The disconnect observed this year in the US sharemarket between price of shares rising against bonds yields falling and general economic data worsening had many perplexed.  Since the big sell off late last year shares jumped back up to new highs in the following early months of 2019 in complete contradiction.  Deutsche Bank plot the exodus of institutional funds from equities and the corresponding pivot into money-markets and bonds.  So clearly the institutional money wasn’t ‘buying’ the rally with funds flowing out at a great rate.  That leaves mums and dads and of course corporate buybacks to prop it up.

Cumulative Flows

Indeed that exodus was the largest 6 months on record across the globe by value:

Global equity

…and by percentage of total assets under management only ever beaten by the GFC rout:

Fund outflows

The chart below shows the extent of flows into bonds, again amongst the largest on record:

Bond fund outflows

However last month the S&P500 saw its worst May in decades as the exodus spread. Interestingly May has also seen an exodus from High Yield bonds (those corporate bonds we keep banging on about) just as we saw before the big sell off last year.


May is also notable for gold rising from US$1280 to US$1326 as we write this.  As you can see from the chart below for the world’s largest gold ETF, GLD, this week saw the biggest single day inflow since Brexit…

Fund flows gold

You will note the inflows that occurred during the sharemarket correction late last year as well.  

It appears the smart money is in the process of leaving financial market for the traditional safe havens amid growing evidence of an imminent recession.

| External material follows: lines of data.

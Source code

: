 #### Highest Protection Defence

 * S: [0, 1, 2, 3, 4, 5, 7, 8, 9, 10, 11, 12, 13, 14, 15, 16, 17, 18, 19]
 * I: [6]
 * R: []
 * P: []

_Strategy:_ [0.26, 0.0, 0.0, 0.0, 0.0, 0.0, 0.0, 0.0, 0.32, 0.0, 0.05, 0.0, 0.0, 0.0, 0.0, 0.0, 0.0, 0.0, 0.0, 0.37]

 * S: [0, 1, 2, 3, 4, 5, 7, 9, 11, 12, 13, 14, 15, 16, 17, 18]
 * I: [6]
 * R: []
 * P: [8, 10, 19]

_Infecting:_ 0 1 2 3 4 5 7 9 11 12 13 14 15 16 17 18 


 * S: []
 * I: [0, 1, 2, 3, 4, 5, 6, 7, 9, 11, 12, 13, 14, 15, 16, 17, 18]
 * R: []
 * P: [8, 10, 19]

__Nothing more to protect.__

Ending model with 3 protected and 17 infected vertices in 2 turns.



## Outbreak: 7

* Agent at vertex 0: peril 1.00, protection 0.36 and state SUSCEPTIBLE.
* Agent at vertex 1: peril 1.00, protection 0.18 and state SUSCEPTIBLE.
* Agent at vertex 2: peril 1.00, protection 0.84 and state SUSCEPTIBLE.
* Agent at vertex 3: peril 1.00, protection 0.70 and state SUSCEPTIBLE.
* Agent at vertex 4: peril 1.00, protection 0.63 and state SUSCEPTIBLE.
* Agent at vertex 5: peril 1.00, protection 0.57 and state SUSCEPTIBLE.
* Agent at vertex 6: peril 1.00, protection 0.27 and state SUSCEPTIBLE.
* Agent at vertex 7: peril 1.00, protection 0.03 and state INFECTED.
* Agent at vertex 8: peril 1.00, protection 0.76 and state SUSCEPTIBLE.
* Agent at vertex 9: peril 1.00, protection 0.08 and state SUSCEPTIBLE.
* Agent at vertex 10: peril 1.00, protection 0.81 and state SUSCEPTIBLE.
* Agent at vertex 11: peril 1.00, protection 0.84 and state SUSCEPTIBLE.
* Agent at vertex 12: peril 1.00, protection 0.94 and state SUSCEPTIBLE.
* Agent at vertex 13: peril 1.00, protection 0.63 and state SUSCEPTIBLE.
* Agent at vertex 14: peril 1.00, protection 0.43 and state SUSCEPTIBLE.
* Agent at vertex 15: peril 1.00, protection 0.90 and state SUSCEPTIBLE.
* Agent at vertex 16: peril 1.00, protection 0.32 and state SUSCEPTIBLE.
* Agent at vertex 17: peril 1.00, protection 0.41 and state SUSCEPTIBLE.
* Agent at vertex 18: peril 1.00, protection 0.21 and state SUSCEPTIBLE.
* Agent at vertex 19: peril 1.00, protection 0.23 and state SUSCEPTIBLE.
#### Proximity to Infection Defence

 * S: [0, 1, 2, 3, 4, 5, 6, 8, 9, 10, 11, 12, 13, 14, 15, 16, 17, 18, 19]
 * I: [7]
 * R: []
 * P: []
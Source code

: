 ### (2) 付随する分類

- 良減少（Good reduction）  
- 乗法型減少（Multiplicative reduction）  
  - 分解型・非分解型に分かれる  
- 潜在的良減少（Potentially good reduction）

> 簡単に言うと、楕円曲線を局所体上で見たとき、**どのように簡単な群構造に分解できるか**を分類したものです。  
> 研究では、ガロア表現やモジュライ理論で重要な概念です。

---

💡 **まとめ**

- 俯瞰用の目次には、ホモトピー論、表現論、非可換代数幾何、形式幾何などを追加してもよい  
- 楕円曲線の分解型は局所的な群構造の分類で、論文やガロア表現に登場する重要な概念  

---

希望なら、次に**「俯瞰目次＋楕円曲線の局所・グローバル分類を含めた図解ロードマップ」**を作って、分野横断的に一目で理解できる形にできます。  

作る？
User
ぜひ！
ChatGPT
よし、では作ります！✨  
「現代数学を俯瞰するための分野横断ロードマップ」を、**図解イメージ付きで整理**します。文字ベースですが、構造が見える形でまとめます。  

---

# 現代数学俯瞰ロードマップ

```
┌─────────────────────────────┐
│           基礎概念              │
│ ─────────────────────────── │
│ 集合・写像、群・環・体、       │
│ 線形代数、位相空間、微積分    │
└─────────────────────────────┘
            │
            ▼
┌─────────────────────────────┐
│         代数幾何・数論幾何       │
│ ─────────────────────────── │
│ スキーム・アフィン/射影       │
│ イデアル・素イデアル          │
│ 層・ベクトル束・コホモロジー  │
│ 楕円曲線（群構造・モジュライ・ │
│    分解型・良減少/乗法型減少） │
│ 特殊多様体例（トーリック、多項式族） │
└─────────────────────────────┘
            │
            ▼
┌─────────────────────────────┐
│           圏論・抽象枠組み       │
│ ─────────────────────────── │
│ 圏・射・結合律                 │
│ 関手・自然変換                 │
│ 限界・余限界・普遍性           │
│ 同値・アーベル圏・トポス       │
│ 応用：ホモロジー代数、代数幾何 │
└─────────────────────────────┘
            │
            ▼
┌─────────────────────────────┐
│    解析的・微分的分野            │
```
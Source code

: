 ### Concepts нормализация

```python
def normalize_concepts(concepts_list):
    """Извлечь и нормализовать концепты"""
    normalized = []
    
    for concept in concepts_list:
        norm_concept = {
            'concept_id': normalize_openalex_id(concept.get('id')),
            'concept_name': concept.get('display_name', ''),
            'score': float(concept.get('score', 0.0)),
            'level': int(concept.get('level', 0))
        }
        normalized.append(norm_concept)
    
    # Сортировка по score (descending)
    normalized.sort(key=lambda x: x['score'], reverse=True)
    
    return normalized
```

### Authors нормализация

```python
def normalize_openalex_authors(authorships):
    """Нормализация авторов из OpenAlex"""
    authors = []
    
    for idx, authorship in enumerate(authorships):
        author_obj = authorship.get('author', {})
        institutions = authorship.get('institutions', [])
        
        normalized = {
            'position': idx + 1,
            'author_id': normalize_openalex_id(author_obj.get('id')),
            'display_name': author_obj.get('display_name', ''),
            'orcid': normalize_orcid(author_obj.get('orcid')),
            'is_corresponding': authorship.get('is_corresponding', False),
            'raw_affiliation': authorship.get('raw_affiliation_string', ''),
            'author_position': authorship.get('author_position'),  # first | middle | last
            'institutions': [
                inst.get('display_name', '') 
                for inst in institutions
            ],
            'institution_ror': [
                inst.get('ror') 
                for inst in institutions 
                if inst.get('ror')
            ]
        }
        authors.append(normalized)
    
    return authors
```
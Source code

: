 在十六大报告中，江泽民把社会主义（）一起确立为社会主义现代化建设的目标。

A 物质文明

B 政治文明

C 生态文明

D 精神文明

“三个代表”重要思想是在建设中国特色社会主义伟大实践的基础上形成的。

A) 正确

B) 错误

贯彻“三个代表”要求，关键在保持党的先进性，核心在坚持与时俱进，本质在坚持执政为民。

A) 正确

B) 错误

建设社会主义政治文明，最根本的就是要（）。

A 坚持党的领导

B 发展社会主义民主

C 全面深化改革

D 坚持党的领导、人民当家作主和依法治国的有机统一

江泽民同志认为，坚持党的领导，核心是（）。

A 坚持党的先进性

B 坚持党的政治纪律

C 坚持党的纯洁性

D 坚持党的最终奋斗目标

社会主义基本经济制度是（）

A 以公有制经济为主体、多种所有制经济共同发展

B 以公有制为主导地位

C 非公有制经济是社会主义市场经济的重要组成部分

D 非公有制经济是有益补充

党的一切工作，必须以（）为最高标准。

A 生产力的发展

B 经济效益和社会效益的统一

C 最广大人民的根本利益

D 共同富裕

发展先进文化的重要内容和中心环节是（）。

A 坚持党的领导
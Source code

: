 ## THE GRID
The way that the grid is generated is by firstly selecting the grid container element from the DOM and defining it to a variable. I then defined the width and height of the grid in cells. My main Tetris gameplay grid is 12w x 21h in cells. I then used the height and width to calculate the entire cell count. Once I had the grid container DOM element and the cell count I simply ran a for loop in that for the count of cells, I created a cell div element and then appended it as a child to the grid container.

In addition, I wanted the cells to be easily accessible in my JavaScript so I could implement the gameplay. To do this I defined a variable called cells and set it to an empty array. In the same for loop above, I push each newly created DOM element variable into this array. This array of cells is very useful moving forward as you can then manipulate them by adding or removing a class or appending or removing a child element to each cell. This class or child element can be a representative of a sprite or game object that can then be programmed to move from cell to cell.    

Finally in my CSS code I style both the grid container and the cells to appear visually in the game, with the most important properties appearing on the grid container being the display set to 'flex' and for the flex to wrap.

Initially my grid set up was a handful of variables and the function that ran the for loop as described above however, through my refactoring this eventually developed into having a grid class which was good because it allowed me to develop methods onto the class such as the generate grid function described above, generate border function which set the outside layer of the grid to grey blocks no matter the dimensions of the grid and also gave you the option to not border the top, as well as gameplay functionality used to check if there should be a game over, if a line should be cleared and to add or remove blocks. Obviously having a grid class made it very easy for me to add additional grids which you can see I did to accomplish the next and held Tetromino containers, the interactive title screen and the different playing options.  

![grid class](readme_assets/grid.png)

Lance Roberts of Real Investment Advice lists just a few of these warnings in his latest article:

  1. The “debt ceiling” will return with a vengeance given the deeply divided Congress as the 2019 Government budget ends. There is a risk of another Government shutdown looming.
  2. Earnings estimates for 2019 fell sharply as I previously stated and 2020 estimates are now on the decline.
  3. Stock market targets for 2019 are too high along with 2020.
  4. Rising geopolitical tensions between India, Pakistan, Russia, China, Iran, etc. 
  5. The effect of the tax cut legislation has disappeared as year-over-year comparisons are reverting back to normalized growth rates.
  6. Economic growth is slowing.
  7. Chinese economic data has weakened further.
  8. European growth, already weak, continues to weaken and most of the EU will likely be in recession in the next 2-quarters.
  9. Valuations remain at expensive levels.
  10. Asset prices remain well deviated above long-term trend lines.
  11. Long-term technical signals remain negative. 
  12. Trade wars with both China and Mexico are weighing on consumers, exports (which make up 40-50% of corporate profits,) and economic growth.
  13. Rising loan delinquency rates.
  14. Auto sales are signalling economic stress.
  15. Housing continues to weaken despite low interest rates.
  16. The yield curve is sending a clear message that something is wrong with the economy.
  17. Clear stress on the consumption side of the equation from a sharp slow down in retail sales and personal consumption.